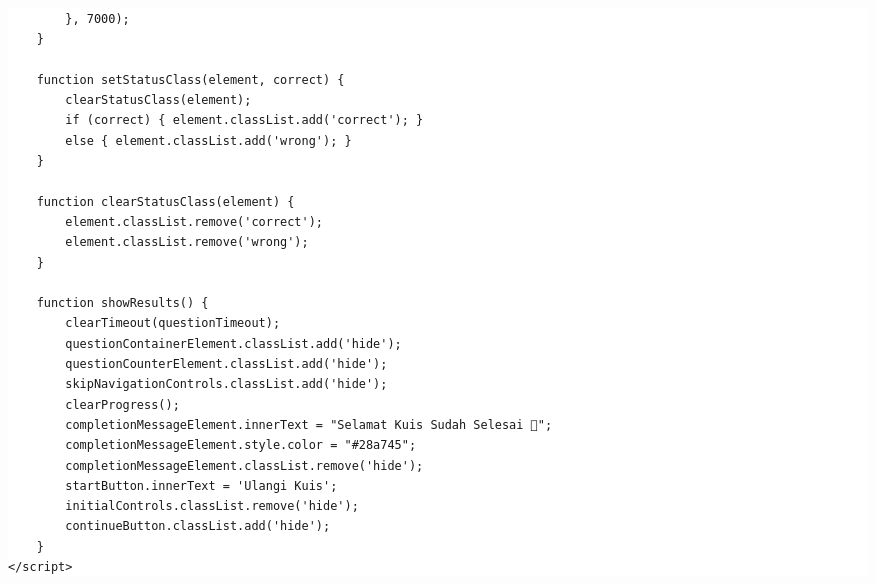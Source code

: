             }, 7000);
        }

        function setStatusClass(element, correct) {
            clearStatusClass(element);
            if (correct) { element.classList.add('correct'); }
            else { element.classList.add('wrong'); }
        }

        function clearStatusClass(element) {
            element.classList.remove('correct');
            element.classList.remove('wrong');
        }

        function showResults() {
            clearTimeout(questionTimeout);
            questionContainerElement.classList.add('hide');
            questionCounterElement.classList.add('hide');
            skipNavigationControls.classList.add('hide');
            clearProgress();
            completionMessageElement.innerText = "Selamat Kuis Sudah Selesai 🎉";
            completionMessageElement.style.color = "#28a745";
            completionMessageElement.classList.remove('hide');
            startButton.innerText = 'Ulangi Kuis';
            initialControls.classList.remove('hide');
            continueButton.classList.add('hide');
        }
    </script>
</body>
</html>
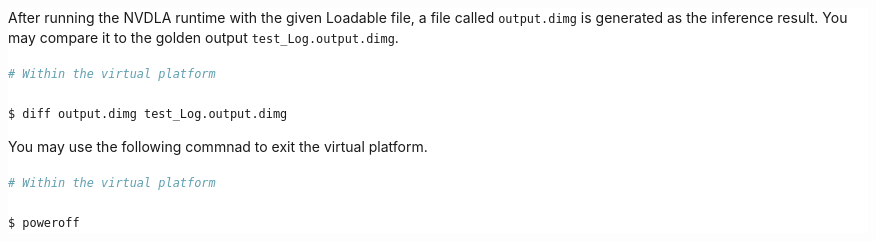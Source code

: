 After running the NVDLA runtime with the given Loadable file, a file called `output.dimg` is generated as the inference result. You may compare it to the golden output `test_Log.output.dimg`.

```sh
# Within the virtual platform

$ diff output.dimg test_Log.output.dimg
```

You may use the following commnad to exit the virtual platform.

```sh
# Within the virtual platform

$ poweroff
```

____

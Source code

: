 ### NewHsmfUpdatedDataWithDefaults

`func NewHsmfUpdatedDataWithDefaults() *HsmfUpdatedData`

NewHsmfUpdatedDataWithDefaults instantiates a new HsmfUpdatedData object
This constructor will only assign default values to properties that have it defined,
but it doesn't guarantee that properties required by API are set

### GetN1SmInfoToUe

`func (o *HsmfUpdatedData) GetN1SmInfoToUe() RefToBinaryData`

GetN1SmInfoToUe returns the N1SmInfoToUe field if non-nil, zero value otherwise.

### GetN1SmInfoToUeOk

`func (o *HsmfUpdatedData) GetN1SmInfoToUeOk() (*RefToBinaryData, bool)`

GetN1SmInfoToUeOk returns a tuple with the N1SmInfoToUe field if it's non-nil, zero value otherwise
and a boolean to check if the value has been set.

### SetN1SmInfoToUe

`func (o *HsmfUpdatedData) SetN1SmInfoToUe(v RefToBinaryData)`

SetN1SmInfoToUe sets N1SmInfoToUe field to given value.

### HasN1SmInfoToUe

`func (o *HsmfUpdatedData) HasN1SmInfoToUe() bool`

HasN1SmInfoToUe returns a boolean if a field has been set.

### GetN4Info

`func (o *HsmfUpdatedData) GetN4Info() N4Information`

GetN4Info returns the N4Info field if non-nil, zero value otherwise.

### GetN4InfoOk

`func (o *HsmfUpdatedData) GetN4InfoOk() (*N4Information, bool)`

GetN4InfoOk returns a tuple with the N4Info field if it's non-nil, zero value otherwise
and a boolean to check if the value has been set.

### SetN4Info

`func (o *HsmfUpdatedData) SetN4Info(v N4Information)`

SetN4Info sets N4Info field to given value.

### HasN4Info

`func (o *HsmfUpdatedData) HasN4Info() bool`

____

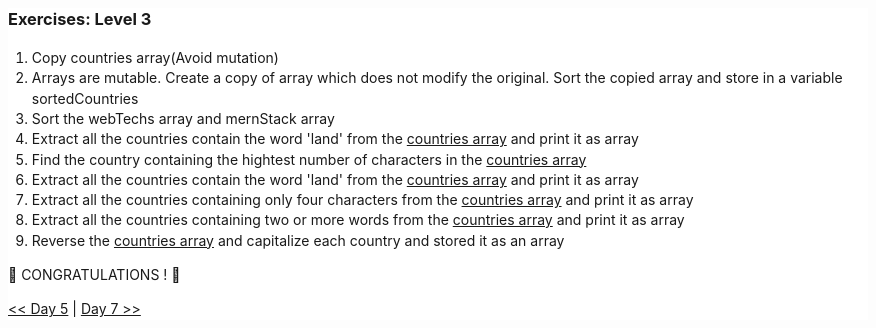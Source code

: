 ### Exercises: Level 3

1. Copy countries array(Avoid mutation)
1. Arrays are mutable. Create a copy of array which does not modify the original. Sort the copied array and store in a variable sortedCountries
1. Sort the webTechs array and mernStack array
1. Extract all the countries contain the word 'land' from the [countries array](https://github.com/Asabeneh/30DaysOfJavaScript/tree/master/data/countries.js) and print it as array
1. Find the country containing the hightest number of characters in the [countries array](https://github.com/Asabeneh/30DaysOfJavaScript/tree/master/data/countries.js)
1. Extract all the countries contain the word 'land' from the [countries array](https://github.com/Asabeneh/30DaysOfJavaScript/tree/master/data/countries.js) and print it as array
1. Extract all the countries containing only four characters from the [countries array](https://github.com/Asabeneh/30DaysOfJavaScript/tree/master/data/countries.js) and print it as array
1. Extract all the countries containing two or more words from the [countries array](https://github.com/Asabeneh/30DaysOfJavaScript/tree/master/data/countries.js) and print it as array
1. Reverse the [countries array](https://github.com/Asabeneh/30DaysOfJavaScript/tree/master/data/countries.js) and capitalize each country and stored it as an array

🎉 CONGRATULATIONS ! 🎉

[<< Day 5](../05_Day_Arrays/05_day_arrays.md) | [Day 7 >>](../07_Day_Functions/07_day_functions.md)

____

What you have to do:
Going through the material above, tally the lines holding "Kuis" and give the number alone.

Result for this exercise:
2